(Stored data)
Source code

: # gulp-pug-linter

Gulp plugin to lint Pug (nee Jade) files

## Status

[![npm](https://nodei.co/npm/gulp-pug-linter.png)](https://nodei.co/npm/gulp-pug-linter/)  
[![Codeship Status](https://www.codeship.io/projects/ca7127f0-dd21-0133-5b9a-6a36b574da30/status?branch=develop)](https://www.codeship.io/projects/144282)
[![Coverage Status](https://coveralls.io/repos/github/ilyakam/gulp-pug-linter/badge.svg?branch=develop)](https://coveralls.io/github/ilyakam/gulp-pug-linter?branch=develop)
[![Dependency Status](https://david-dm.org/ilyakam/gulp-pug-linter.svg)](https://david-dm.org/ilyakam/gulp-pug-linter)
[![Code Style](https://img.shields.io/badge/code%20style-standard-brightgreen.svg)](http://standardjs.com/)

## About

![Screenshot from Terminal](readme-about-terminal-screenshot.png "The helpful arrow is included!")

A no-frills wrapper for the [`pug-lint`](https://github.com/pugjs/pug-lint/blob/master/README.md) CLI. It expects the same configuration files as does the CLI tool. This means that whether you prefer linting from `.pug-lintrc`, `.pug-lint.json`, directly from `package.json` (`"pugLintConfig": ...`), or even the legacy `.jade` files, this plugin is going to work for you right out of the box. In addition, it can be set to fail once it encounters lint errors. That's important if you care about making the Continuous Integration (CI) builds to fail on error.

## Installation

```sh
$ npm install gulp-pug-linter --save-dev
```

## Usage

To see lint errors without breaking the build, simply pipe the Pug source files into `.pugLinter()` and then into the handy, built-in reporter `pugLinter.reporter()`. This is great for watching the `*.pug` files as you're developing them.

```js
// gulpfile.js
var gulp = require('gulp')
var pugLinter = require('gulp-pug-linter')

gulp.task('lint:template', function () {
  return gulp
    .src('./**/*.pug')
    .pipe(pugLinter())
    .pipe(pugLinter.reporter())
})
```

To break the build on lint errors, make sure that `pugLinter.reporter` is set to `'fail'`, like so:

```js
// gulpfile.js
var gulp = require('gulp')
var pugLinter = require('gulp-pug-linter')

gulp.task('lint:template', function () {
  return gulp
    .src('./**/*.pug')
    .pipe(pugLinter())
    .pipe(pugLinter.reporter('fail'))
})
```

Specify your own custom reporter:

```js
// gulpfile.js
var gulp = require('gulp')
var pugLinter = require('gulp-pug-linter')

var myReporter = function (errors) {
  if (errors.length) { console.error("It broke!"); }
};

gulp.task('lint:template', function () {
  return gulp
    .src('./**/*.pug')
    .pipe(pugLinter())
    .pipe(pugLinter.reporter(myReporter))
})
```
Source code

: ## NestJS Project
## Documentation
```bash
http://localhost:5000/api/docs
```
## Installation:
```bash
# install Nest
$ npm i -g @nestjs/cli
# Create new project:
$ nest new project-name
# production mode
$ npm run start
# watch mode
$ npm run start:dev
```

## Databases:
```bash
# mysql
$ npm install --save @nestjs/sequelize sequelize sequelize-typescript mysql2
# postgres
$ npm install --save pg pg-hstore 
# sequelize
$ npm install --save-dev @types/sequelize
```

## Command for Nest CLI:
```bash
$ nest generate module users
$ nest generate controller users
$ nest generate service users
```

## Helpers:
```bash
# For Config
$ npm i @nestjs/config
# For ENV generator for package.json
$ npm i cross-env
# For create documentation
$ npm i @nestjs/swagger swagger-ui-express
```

ASSIGNMENT:
Within the records above, each line containing "Status" is to be returned.

WRITTEN ANSWER:
## Status
[![Codeship Status](https://www.codeship.io/projects/ca7127f0-dd21-0133-5b9a-6a36b574da30/status?branch=develop)](https://www.codeship.io/projects/144282)
[![Coverage Status](https://coveralls.io/repos/github/ilyakam/gulp-pug-linter/badge.svg?branch=develop)](https://coveralls.io/github/ilyakam/gulp-pug-linter?branch=develop)
[![Dependency Status](https://david-dm.org/ilyakam/gulp-pug-linter.svg)](https://david-dm.org/ilyakam/gulp-pug-linter)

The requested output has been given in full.